Ranking your website at the top of Google…
Let’s face it… That’s what you want. That’s what every business wants — to appear in front of qualified customers.
Yet most people optimize content for Google instead of human eyeballs. They often sacrifice readability to add more keywords. Or make an article unnecessarily long.
Herein lies the issue — poor readability will now affect your search rankings on Google. If it hasn’t before, it will now.
And, the way to go is to optimize content for human readability, rather than search engine bots.
Table of Contents
Problem: How did SEO efforts affect readability?
In the beginning, Google relied on a few factors to rank web pages.
The two prominent ones were keyword density (the number of keywords on a web page) and backlinks from external websites.
This prompted website owners to manipulate keyword density and buy backlinks. As a result, irrelevant and rubbish content often made it to the top of the search engine results page (SERP), while legitimate results got pushed to the bottom.
Over the years, Google has had to continually update its algorithm to combat low-quality shit in its SERP and black hat SEO.
Google’s purpose and its early limitations
Here’s the thing… Google exists to answer search queries.
From the beginning, its goal was to match queries (from actual humans) to the most relevant and complete results. Google wanted content written for actual people, not search engines.
Yet its search algorithm wasn’t good enough to identify genuinely relevant and useful web pages, much less rank them higher. The gap between technology and search behaviour created an opportunity — in the form of SEO — to get ahead of the competition. And, this often came at the cost of readability.
But now, FINALLY, the search giant’s algorithm has caught up.
It now rewards content meant to be read by human eyeballs (and not the content optimized for static ranking factors). Human and SEO readability has converged!
Importance of human-readable content
Readability is a gauge of how easy it is to read and understand a written text.
It factors in both content complexity and presentation.
Content complexity looks at how you express ideas (i.e. vocabulary, sentence structure, and more), which may take an audience of a certain education level to understand.
Readability tests like Flesch and ARI (Automated Readability Index) are popular ways to directly calculate complexity. But, they rely on oversimplified formulas that give a flawed assessment of complexity. Complexity is often based on the average number of words in a sentence, syllables in the average word, and so on.
Presentation looks at whether you’ve formatted text (i.e. typography) in a way that complements reading behaviour, which helps prevent eye fatigue.
In short, the lesser time it takes people to read your content, the better your readability.
This is of crucial importance for online content.
Why does online content need to be even more readable?
Consider this…
The average person doesn’t read an entire article after getting to it from the search engine results page (SERP).
Instead, they scan the content to:
- Get a sense of what it’s about (and check if it’s relevant)
- Estimate the time needed to read it (and decide whether to bookmark it for later)
- Skip to read sections that answer their immediate needs
Remember, people want content that’s relevant to them.

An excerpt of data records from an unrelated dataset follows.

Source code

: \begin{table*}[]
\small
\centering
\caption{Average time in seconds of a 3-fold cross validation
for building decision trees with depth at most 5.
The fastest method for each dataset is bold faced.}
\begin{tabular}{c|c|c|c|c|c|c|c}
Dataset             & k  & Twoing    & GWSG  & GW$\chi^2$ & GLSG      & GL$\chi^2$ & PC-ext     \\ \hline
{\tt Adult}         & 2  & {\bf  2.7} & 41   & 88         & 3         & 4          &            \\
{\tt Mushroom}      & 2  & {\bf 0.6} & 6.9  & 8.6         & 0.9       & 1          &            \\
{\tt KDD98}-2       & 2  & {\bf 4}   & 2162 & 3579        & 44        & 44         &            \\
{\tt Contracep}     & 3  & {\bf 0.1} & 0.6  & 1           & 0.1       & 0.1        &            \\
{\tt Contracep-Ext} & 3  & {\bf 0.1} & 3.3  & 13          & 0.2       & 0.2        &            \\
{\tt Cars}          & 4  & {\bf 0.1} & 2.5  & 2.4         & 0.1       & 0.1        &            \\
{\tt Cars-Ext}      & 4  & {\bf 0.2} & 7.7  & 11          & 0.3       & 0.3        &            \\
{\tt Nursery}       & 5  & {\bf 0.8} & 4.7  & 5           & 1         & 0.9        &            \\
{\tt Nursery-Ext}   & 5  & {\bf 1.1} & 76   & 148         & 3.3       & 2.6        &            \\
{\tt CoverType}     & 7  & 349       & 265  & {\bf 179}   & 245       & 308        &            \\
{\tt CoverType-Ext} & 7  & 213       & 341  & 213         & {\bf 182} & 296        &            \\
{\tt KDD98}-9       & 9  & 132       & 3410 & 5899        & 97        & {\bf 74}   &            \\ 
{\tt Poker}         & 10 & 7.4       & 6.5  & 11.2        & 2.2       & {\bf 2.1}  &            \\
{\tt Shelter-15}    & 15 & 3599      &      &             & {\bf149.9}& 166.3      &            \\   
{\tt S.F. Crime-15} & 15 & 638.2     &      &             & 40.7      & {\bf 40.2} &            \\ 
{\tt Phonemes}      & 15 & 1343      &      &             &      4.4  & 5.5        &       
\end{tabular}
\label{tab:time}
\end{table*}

They focus on their most pressing needs first.
At the same time, they lack the time and attention span to read. Most of them are using smartphones to consume content; not desktop. Plus, most people read their best at a third-grade level, while half of that number read at an eighth-grade level (easy enough for 13 to 14-year-olds).
That’s why online content has to be written and formatted in a way that’s scannable and easy-to-read. The text has to be presented in a way that reduces eye fatigue.
Now, what has changed with Google? Why is readability important from an SEO-perspective?
The current state of Google’s algorithm — Hummingbird
Right now, Google uses the Hummingbird as its overall algorithm.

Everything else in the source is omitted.